Alejandro Michelena es un montevideano costumbrista y curioso. No
conforme con disfrutar del encanto de ciertos ámbitos y rincones
característicos de la ciudad, indagó con tenacidad las historias, los
rituales de los habitantes de los cafés más característicos, algunos ya
antológicos como el viejo "Tupí Nambá". Editorial Arca ha hecho una
redición de Los cafés montevideanos y también ha publicado,
recientemente, una nueva obra de Michelena: Más rincones de San Felipe y
Santiago.
—¿Cómo fue que se despertó tu curiosidad por la historia de los cafés?
—Surge, sin duda, de una costumbre bolichera. Fui habitué del viejo
Sorocabana de la Plaza Cagancha y en mis épocas estudiantiles, del
Sportman.
—¿Qué carrera seguías por aquel entonces?
—Estudié derecho dos años, y después "me torcí" como dice un tío mío.
Trabajé en muchas cosas: tareas administrativas, ventas, hasta confluir
en algún momento en el periodismo.

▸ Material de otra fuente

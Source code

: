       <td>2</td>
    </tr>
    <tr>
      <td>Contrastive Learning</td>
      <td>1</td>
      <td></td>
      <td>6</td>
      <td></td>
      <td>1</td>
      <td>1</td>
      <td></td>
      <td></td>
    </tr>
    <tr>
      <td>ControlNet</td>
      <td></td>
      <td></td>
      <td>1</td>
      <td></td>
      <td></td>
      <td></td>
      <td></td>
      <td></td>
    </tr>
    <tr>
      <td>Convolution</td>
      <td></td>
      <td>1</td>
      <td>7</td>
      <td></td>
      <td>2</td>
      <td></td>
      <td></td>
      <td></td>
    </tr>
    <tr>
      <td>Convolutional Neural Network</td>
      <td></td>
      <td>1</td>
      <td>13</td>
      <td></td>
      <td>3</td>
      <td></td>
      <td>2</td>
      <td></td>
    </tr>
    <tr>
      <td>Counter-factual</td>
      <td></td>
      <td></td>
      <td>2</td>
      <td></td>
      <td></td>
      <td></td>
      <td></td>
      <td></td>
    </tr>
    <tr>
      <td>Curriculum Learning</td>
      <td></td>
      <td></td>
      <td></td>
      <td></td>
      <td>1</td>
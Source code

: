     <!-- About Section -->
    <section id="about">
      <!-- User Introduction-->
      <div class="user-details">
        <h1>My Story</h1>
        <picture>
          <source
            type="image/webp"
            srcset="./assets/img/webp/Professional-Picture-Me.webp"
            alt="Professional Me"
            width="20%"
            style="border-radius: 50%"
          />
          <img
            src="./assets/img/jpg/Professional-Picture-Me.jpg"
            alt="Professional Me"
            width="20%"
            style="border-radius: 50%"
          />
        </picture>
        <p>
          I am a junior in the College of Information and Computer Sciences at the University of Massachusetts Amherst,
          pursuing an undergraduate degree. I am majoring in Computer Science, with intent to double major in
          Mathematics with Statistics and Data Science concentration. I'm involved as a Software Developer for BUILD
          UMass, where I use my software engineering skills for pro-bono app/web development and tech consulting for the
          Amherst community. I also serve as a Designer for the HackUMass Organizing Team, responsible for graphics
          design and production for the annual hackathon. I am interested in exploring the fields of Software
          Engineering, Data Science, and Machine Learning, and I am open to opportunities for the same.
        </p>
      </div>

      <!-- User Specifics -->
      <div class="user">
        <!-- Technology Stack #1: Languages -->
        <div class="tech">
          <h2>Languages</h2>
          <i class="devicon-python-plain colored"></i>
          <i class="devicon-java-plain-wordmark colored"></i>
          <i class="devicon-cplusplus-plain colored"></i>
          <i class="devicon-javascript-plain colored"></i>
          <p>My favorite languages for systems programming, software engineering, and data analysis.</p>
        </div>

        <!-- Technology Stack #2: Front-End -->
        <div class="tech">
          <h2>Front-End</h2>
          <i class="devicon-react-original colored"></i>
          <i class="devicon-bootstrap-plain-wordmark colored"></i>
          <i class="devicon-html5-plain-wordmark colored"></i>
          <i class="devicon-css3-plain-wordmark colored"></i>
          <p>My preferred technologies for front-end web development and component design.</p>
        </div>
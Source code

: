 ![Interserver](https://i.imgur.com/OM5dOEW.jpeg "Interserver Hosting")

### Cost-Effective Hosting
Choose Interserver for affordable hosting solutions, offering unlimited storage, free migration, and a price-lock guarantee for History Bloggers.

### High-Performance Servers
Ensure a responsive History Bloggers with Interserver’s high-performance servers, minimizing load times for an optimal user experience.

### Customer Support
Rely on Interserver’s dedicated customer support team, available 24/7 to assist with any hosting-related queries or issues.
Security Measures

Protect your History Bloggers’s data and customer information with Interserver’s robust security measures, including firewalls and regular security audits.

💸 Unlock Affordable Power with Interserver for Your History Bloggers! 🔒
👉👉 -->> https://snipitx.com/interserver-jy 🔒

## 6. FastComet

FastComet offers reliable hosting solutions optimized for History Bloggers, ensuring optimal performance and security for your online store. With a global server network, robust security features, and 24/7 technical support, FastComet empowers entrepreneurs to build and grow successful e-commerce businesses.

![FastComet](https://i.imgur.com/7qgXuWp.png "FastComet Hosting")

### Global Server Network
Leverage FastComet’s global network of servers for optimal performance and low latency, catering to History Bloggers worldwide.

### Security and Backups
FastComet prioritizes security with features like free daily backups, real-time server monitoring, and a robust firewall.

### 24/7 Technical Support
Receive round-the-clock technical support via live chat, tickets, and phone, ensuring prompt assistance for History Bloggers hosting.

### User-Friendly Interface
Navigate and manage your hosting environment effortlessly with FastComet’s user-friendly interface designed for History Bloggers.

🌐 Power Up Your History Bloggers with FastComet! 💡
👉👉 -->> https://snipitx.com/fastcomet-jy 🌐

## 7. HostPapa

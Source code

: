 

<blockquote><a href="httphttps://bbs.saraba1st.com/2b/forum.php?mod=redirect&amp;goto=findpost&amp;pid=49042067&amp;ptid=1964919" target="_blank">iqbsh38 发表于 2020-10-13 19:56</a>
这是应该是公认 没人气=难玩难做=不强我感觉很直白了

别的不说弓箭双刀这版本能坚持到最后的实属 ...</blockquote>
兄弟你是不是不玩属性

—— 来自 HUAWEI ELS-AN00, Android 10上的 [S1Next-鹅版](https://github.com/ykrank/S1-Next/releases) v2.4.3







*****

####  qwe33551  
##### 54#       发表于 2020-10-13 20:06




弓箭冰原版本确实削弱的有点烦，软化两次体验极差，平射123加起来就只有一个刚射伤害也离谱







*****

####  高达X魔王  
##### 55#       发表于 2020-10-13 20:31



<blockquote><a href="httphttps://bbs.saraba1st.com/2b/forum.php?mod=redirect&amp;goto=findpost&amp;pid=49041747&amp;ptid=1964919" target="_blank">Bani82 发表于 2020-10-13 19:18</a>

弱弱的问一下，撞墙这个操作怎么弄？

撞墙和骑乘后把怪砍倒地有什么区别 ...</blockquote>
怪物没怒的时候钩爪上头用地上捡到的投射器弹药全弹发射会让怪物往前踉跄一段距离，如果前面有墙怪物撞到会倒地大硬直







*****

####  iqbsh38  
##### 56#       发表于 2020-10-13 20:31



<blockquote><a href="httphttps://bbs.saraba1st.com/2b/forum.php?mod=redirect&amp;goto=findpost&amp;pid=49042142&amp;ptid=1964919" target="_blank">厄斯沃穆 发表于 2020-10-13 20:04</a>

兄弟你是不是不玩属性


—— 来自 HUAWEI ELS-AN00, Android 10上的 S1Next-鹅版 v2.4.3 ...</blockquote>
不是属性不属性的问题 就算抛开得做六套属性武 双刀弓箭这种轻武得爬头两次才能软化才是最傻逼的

Desde muy joven tuve un gusto por
esos lugares donde es posible el diálogo, el encuentro, el intercambio,
y esa costumbre me fue llevando a estudiar el pasado para ir conociendo
lo que había sido, justamente, la historia que nosotros por
circunstancias generacionales no pudimos conocer.
—¿Circunstancias que tuvieron que ver con hechos políticos o hábitos de
época?
—Por edad, no participamos del esplendor mayor de los cafés
montevideanos, que sí conocimos al investigar sobre ellos, o al hablar
con los viejos habitúes de lugares como el 'Tupí Nambá", el
"Montevideo", el Británico, y tantos otros que fueron realmente los
lugares —más que de encuentro cultural— de encuentro en todos los
sentidos, donde los montevideanos de las décadas del 20 y 30, ponían en
as ambla permanente todos los temas: desde la política a la literatura,
pasando por el deporte, por supuesto.
¿SOLITA?
—Los montevideanos hombres, porque raramente las mujeres asistían a los
cafés.
—En ese tiempo era un espacio masculino, había muy pocas mujeres que se
animaban a trasponer las puertas de un café. Una de ellas, la más
notoria en los veinte fue Blanca Luz Brum, causando el escándalo
correspondiente en aquella sociedad todavía provinciana.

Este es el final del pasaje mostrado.